In the code's convention, steps[0] is the first step applied (corresponding to the rightmost operator in the book's notation D^n U^n = A_{2n} ⋯ A_1). For D^n U^n, the walk first goes UP n steps (A₁ through Aₙ are all U), then DOWN n steps (A_{n+1} through A_{2n} are all D).

theorem hasseWalk_d_from_bot_isEmpty (rest : List HasseWalks.HStep) (target : YoungDiagram) : IsEmpty (HasseWalks.HasseWalk (HasseWalks.HStep.D :: rest) ⊥ target)

Any HasseWalk starting with D from ⊥ is impossible.

theorem walkTypeCount_D_cons_bot (rest : List HasseWalks.HStep) (μ : YoungDiagram) : WalkTypeCount.walkTypeCount (HasseWalks.HStep.D :: rest) μ = 0

theorem walkTypeCount_nil_bot : WalkTypeCount.walkTypeCount [] ⊥ = 1

theorem youngDiagramsOfSize_zero : youngDiagramsOfSize 0 = {⊥}

theorem WalkTypeCount.applyStepWord_append (w₁ w₂ : List HasseWalks.HStep) (f : YoungDiagram →₀ ℤ) : applyStepWord (w₁ ++ w₂) f = applyStepWord w₂ (applyStepWord w₁ f)

applyStepWord distributes over list append: processing w₁ ++ w₂ is the same as processing w₁ first, then w₂.

theorem walkTypeCount_dnUn_eq_sum_over_partitions (n : ℕ) : WalkTypeCount.walkTypeCount (dnUn n) ⊥ = ∑ μ ∈ youngDiagramsOfSize n, WalkTypeCount.walkTypeCount (List.replicate n HasseWalks.HStep.U) μ * Nat.card (HasseWalks.HasseWalk (List.replicate n HasseWalks.HStep.D) μ ⊥)

theorem hasseWalkCount_allD_to_bot_eq_numSYT (n : ℕ) (μ : YoungDiagram) (hμ : μ.card = n) : Nat.card (HasseWalks.HasseWalk (List.replicate n HasseWalks.HStep.D) μ ⊥) = HasseWalkFormula.numSYT μ

theorem walkTypeCount_allU_eq_numSYT (n : ℕ) (μ : YoungDiagram) (hμ : μ.card = n) : WalkTypeCount.walkTypeCount (List.replicate n HasseWalks.HStep.U) μ = HasseWalkFormula.numSYT μ

theorem walkTypeCount_dnUn_eq_sum_numSYT_sq (n : ℕ) : WalkTypeCount.walkTypeCount (dnUn n) ⊥ = ∑ μ ∈ youngDiagramsOfSize n, HasseWalkFormula.numSYT μ ^ 2

Corollary 8.4, first equality (Stanley, Algebraic Combinatorics). α(D^n U^n, ∅) = ∑_{λ⊢n} (f^λ)².

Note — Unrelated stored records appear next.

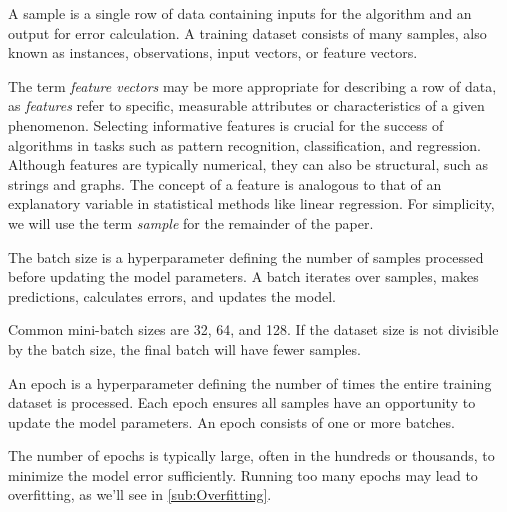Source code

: \documentclass{article}
\begin{document}
\begin{definition}[Sample]
  A sample is a single row of data containing inputs for the algorithm and an output for error calculation. A training dataset consists of many samples, also known as instances, observations, input vectors, or feature vectors.
\end{definition}

The term \textit{feature vectors} may be more appropriate for describing a row of data, as \textit{features} refer to specific, measurable attributes or characteristics of a given phenomenon. Selecting informative features is crucial for the success of algorithms in tasks such as pattern recognition, classification, and regression. Although features are typically numerical, they can also be structural, such as strings and graphs. The concept of a feature is analogous to that of an explanatory variable in statistical methods like linear regression. For simplicity, we will use the term \textit{sample} for the remainder of the paper.

\begin{definition}[Batch]
  The batch size is a hyperparameter defining the number of samples processed before updating the model parameters. A batch iterates over samples, makes predictions, calculates errors, and updates the model. 
\end{definition}

Common mini-batch sizes are 32, 64, and 128. If the dataset size is not divisible by the batch size, the final batch will have fewer samples.
\begin{definition}[Epoch]
  An epoch is a hyperparameter defining the number of times the entire training dataset is processed. Each epoch ensures all samples have an opportunity to update the model parameters. An epoch consists of one or more batches.
\end{definition}
   The number of epochs is typically large, often in the hundreds or thousands, to minimize the model error sufficiently. Running too many epochs may lead to overfitting, as we'll see in \autoref{sub:Overfitting}.
\end{document}
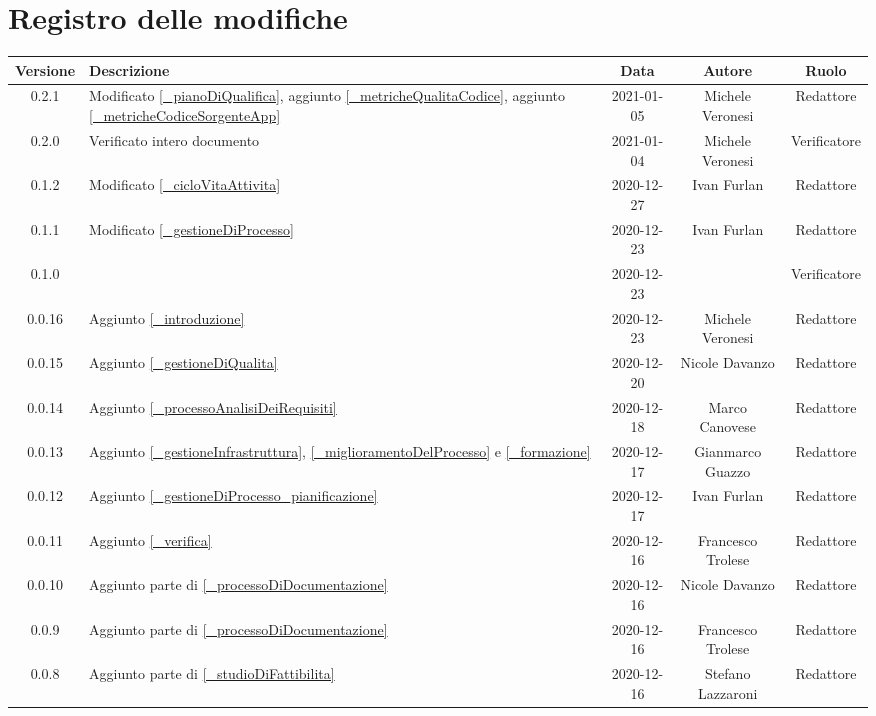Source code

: \section*{Registro delle modifiche}

\begin{center}
	\begin{longtable}{|c|p{5cm}|c|c|c|}
		\hline
		\rowcolor{lighter-grayer}
		\textbf{Versione} & \textbf{Descrizione} & \textbf{Data} & \textbf{Autore} & \textbf{Ruolo} \\
		\hline
		\endfirsthead

		0.2.1 & Modificato \ref{_pianoDiQualifica}, aggiunto \ref{_metricheQualitaCodice}, aggiunto \ref{_metricheCodiceSorgenteApp} & 2021-01-05 & Michele Veronesi & Redattore \\
		0.2.0 & Verificato intero documento & 2021-01-04 & Michele Veronesi & Verificatore \\
		0.1.2 & Modificato \ref{_cicloVitaAttivita} & 2020-12-27& Ivan Furlan & Redattore \\
		0.1.1 & Modificato \ref{_gestioneDiProcesso} & 2020-12-23 & Ivan Furlan & Redattore \\
		0.1.0 &  & 2020-12-23 &  & Verificatore \\
		0.0.16 & Aggiunto \ref{_introduzione} & 2020-12-23 & Michele Veronesi & Redattore \\
		0.0.15 & Aggiunto \ref{_gestioneDiQualita} & 2020-12-20 & Nicole Davanzo & Redattore \\
		0.0.14 & Aggiunto \ref{_processoAnalisiDeiRequisiti} & 2020-12-18 & Marco Canovese & Redattore \\
		0.0.13 & Aggiunto \ref{_gestioneInfrastruttura}, \ref{_miglioramentoDelProcesso} e \ref{_formazione} & 2020-12-17 & Gianmarco Guazzo & Redattore \\
		0.0.12 & Aggiunto \ref{_gestioneDiProcesso_pianificazione} & 2020-12-17 & Ivan Furlan & Redattore \\
		0.0.11 & Aggiunto \ref{_verifica} & 2020-12-16 & Francesco Trolese & Redattore \\
		0.0.10 & Aggiunto parte di \ref{_processoDiDocumentazione} & 2020-12-16 & Nicole Davanzo & Redattore \\
		0.0.9 & Aggiunto parte di \ref{_processoDiDocumentazione} & 2020-12-16 & Francesco Trolese & Redattore \\
		0.0.8 & Aggiunto parte di \ref{_studioDiFattibilita} & 2020-12-16 & Stefano Lazzaroni & Redattore \\

\end{longtable}
\end{center}

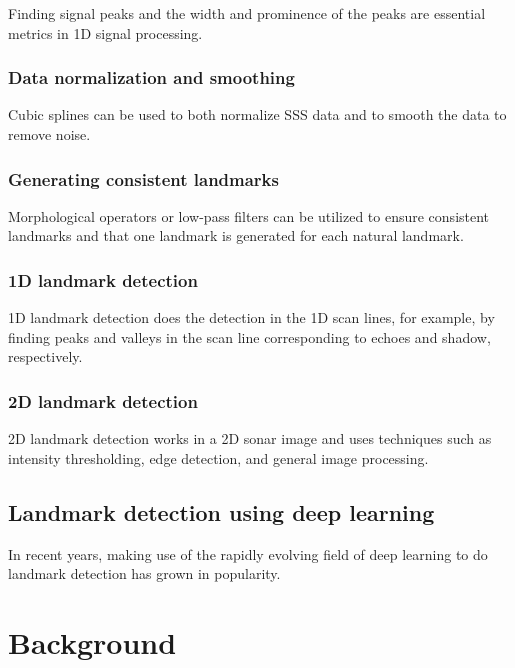 Finding signal peaks and the width and prominence of the peaks are essential metrics in 1D signal processing. 

\subsubsection{Data normalization and smoothing}

Cubic splines can be used to both normalize SSS data and to smooth the data to remove noise. 

\subsubsection{Generating consistent landmarks}

Morphological operators or low-pass filters can be utilized to ensure consistent landmarks and that one landmark is generated for each natural landmark.

\subsubsection{1D landmark detection}

1D landmark detection does the detection in the 1D scan lines, for example, by finding peaks and valleys in the scan line corresponding to echoes and shadow, respectively.

\subsubsection{2D landmark detection}

2D landmark detection works in a 2D sonar image and uses techniques such as intensity thresholding, edge detection, and general image processing.

\subsection{Landmark detection using deep learning}

In recent years, making use of the rapidly evolving field of deep learning to do landmark detection has grown in popularity.









\section{Background}

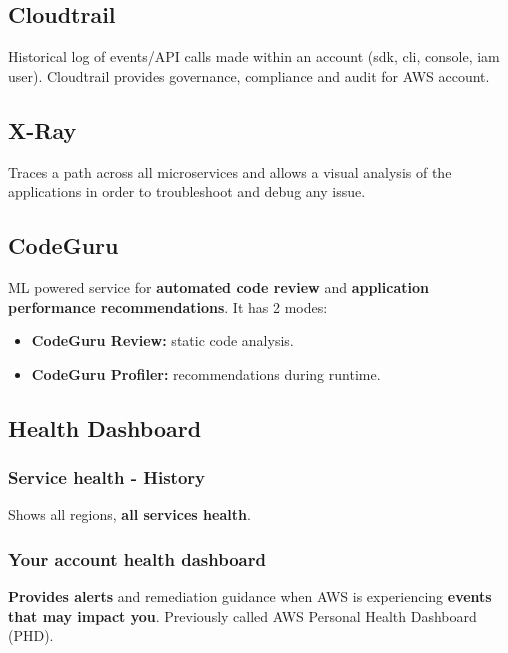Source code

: \subsection{Cloudtrail}\label{subsec:cloudtrail}
Historical log of events/API calls made within an account (sdk, cli, console, iam user).
Cloudtrail provides governance, compliance and audit for AWS account.

\subsection{X-Ray}\label{subsec:x-ray}
Traces a path across all microservices and allows a visual analysis of the applications in order to
troubleshoot and debug any issue.

\subsection{CodeGuru}\label{subsec:codeguru}
ML powered service for \textbf{automated code review} and \textbf{application performance recommendations}.
It has 2 modes:

\begin{itemize}
    \item{\textbf{CodeGuru Review:} static code analysis.}
    \item{\textbf{CodeGuru Profiler:} recommendations during runtime.}
\end{itemize}

\subsection{Health Dashboard}\label{subsec:health-dashboard}

\subsubsection{Service health - History}
Shows all regions, \textbf{all services health}\@.

\subsubsection{Your account health dashboard}
\textbf{Provides alerts} and remediation guidance when AWS is experiencing \textbf{events that may impact you}\@.
Previously called AWS Personal Health Dashboard (PHD)\@.
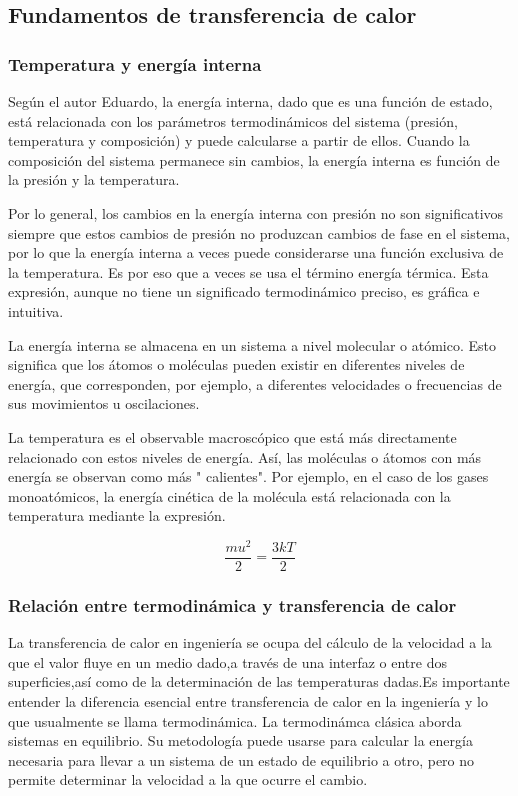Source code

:\documentclass[12pt,letterpaper]{article}     %
\begin{document}
\subsection{Fundamentos de transferencia de calor}

\subsubsection{Temperatura y energía interna}
 
Según el autor Eduardo, la energía interna, dado que es una función de estado, está relacionada con los parámetros termodinámicos del sistema (presión, temperatura y composición) y puede calcularse a partir de ellos. Cuando la composición del sistema permanece sin cambios, la energía interna es función de la presión y la temperatura.

Por lo general, los cambios en la energía interna con presión no son significativos siempre que estos cambios de presión no produzcan cambios de fase en el sistema, por lo que la energía interna a veces puede considerarse una función exclusiva de la temperatura. Es por eso que a veces se usa el término energía térmica. Esta expresión, aunque no tiene un significado termodinámico preciso, es gráfica e intuitiva.

La energía interna se almacena en un sistema a nivel molecular o atómico. Esto significa que los átomos o moléculas pueden existir en diferentes niveles de energía, que corresponden, por ejemplo, a diferentes velocidades o frecuencias de sus movimientos u oscilaciones.

La temperatura es el observable macroscópico que está más directamente relacionado con estos niveles de energía. Así, las moléculas o átomos con más energía se observan como más " calientes". Por ejemplo, en el caso de los gases monoatómicos, la energía cinética de la molécula está relacionada con la temperatura mediante la expresión.\cite[p.2-3]{Eduardo} 

\begin{equation}
   \frac {mu^2 }{2} =\frac {3kT }{2}  
    \label{eq:temperature.internalenergy}
\end{equation}

\subsubsection{Relación entre termodinámica y transferencia de calor}

\cite[p\ 4]{Mills} La transferencia de calor en ingeniería se ocupa del cálculo de la velocidad a la que el valor fluye en un medio dado,a través de una interfaz o entre dos superficies,así como de la determinación de las temperaturas dadas.Es importante entender la diferencia esencial entre transferencia de calor en la ingeniería y lo que usualmente se llama termodinámica. La termodinámca clásica aborda sistemas en equilibrio. Su metodología puede usarse para calcular la energía necesaria para llevar a un sistema de un estado de equilibrio a otro, pero no permite determinar la velocidad a la que ocurre el cambio.
\end{document}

The book derives this from Theorem 8.3: for the word w = D^n U^n the down-step product ∏_{i ∈ S_w}(b_i - a_i) equals n!, and Theorem 8.3 gives α(w, λ) = f^λ · ∏(b_i - a_i). Summing over all λ ⊢ n and using the fact that α(D^n U^n, ∅) counts all walks that return to ∅, one obtains the identity.

theorem dnUn_downStepProduct_eq_factorial (n : ℕ) : WalkTypeCount.downStepProduct (dnUn n) = ↑n.factorial

theorem isValidStepWord_dnUn (n : ℕ) : WalkTypeCount.IsValidStepWord (dnUn n) 0

dnUn n is a valid 0-word: it has net displacement 0 and all prefixes have non-negative running level.

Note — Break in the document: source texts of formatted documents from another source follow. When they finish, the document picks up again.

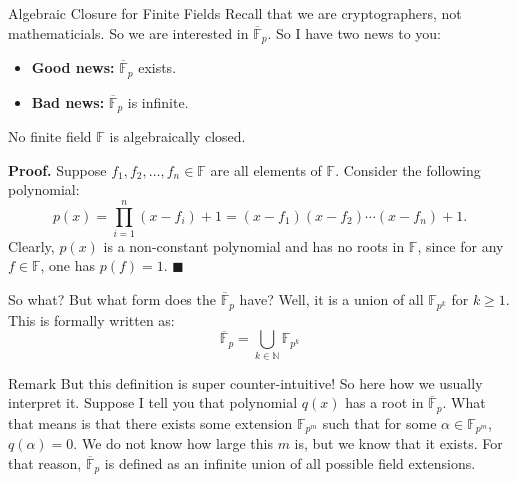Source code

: \documentclass{beamer}
\begin{document}
    \begin{frame}{Algebraic Closure for Finite Fields}
        Recall that we are cryptographers, not mathematicials. So we are interested in $\overline{\mathbb{F}}_p$. So I have two news to you:\pause
        \begin{itemize}
            \item \textbf{Good news:} $\overline{\mathbb{F}}_p$ exists.\pause
            \item \textbf{Bad news:} $\overline{\mathbb{F}}_p$ is infinite.\pause
        \end{itemize}

        \begin{theorem}
            No finite field $\mathbb{F}$ is algebraically closed.\pause
        \end{theorem}
        
        \textbf{Proof.} Suppose $f_1,f_2,\dots,f_n \in \mathbb{F}$ are all elements of $\mathbb{F}$. Consider the following polynomial:
        \begin{equation*}
            p(x) = \prod_{i=1}^n (x-f_i)+1 = (x-f_1)(x-f_2)\cdots(x-f_n)+1.
        \end{equation*}
        \pause Clearly, $p(x)$ is a non-constant polynomial and has no roots in $\mathbb{F}$, since for any $f \in \mathbb{F}$, one has $p(f)=1$. $\blacksquare$
    \end{frame}

    \begin{frame}{So what?}
        But what form does the $\overline{\mathbb{F}}_{p}$ have? Well, it is a union of all $\mathbb{F}_{p^k}$ for $k \geq 1$. This is formally written as:
        \begin{equation*}
            \boxed{\overline{\mathbb{F}}_{p} = \bigcup_{k \in \mathbb{N}} \mathbb{F}_{p^k}}
        \end{equation*} 

        \pause

        \begin{block}{Remark}
            But this definition is super counter-intuitive! So here how we usually interpret it. Suppose I tell you that polynomial $q(x)$ has a root in $\overline{\mathbb{F}}_p$. What that means is that there exists some extension $\mathbb{F}_{p^m}$ such that for some $\alpha \in \mathbb{F}_{p^m}$, $q(\alpha)=0$. We do not know how large this $m$ is, but we know that it exists. For that reason, $\overline{\mathbb{F}}_p$ is defined as an infinite union of all possible field extensions.
        \end{block}
    \end{frame}
\end{document}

theorem walkTypeCount_dnUn_bot_eq_factorial (n : ℕ) : WalkTypeCount.walkTypeCount (dnUn n) ⊥ = n.factorial

theorem sum_numSYT_sq_eq_factorial (n : ℕ) : ∑ μ ∈ youngDiagramsOfSize n, HasseWalkFormula.numSYT μ ^ 2 = n.factorial

Corollary 8.4, second equality (Stanley, Algebraic Combinatorics). ∑_{λ⊢n} (f^λ)² = n!.

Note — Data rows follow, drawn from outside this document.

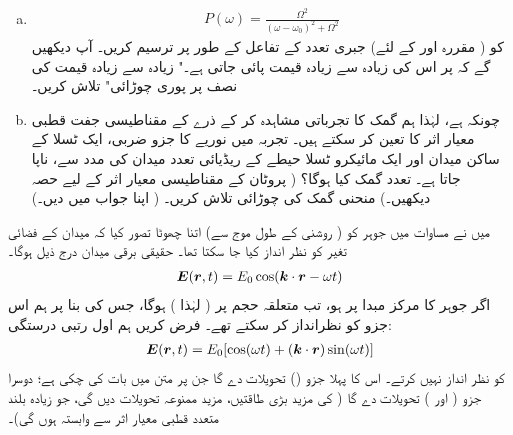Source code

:\begin{enumerate}[a.]
 
\item
{}
\begin{align}
	P(\omega) = \frac{\Omega^2}{(\omega-\omega_0)^2+\Omega^2}
\end{align}
کو ( مقررہ   اور  کے لئے)    جبری  تعدد  کے تفاعل کے طور پر ترسیم کریں۔ آپ دیکھیں گے کہ  پر اس کی زیادہ سے زیادہ قیمت پائی جاتی ہے۔" زیادہ سے زیادہ قیمت کی نصف پر پوری چوڑائی"   تلاش کریں۔
\item
 چونکہ  ہے،  لہٰذا ہم  گمک کا تجرباتی  مشاہدہ کر کے ذرے  کے  مقناطیسی جفت قطبی  معیار اثر کا  تعین کر سکتے ہیں۔   تجربہ میں نوریے  کا  جزو ضربی،  ایک ٹسلا  کے ساکن میدان اور ایک مائیکرو  ٹسلا   حیطے  کے ریڈیائی تعدد میدان کی مدد سے،  ناپا جاتا ہے۔ تعدد گمک کیا ہوگا؟ ( پروٹان کے  مقناطیسی معیار اثر کے لیے حصہ   دیکھیں۔) منحنی گمک کی چوڑائی تلاش کریں۔ ( اپنا جواب  میں دیں۔)
 \end{enumerate}
میں نے مساوات   میں  جوہر کو (  روشنی کے  طول موج  سے) اتنا چھوٹا تصور کیا  کہ میدان کے  فضائی تغیر کو نظر انداز کیا جا سکتا تھا۔ حقیقی برقی میدان درج ذیل ہوگا۔
\begin{align}
{\ensuremath{{\boldsymbol{E}}}}({{\boldsymbol{r}}},t) = E_0\cos({{\boldsymbol{k}}}\cdot {\ensuremath{{\boldsymbol{r}}}}-\omega t)
\end{align}
اگر جوہر کا مرکز مبدا پر ہو،  تب  متعلقہ حجم پر  
( لہٰذا  )   ہوگا،  جس کی بنا پر ہم اس جزو کو نظرانداز کر سکتے تھے۔ فرض کریں ہم  اول رتبی  درستگی:
\begin{align}
{\ensuremath{{\boldsymbol{E}}}}({{\boldsymbol{r}}},t) = E_0[\cos(\omega t)+({{\boldsymbol{k}}}\cdot{\ensuremath{{\boldsymbol{r}}}})\sin(\omega t)]
\end{align}
کو نظر انداز نہیں کرتے۔ اس کا  پہلا جزو   ()   تحویلات  دے گا  جن پر متن میں بات کی چکی ہے؛  دوسرا جزو  (    اور  ) تحویلات دے گا   (  کی  مزید  بڑی طاقتیں،  مزید  ممنوعہ تحویلات  دیں  گی،  جو زیادہ بلند متعدد قطبی معیار اثر سے  وابستہ ہوں گی)۔
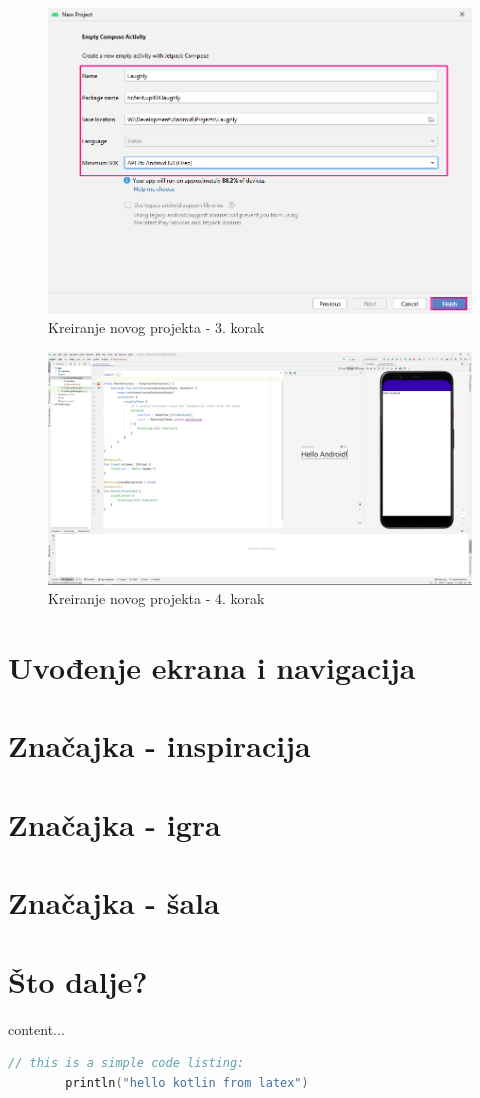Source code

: \documentclass[11pt,a4paper,twoside]{article}
\begin{document}
\begin{figure}[!h]
	\centering
	\includegraphics[width=\textwidth]{new_project_03.png}
	\caption{Kreiranje novog projekta - 3. korak}
	\label{fig:new_project_03}	
\end{figure}

\begin{figure}[!h]
	\centering
	\includegraphics[width=\textwidth]{new_project_04.png}
	\caption{Kreiranje novog projekta - 4. korak}
	\label{fig:new_project_04}	
\end{figure}

\section{Uvođenje ekrana i navigacija}
\section{Značajka - inspiracija}
\section{Značajka - igra}
\section{Značajka - šala}
\section{Što dalje?}

	
	
	content...
	\begin{lstlisting}[caption={Simple code listing.}, label={lst:example1}, language=Kotlin]
		// this is a simple code listing:
		println("hello kotlin from latex")
	\end{lstlisting}
\end{document}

The book derives this from Theorem 8.3 applied to the word w = D^n U^n: the down-step positions are S_w = {n, …, 2n−1} with a_i = 2n − 1 − i and b_i = n, so the product ∏{i=1}^{n} (b_i − a_i) = ∏{i=1}^{n} i = n!. Combining with the first equality α(D^n U^n, ∅) = ∑(f^λ)² from walkTypeCount_dnUn_eq_sum_numSYT_sq and the walk count walkTypeCount_dnUn_bot_eq_factorial, the result follows by transitivity.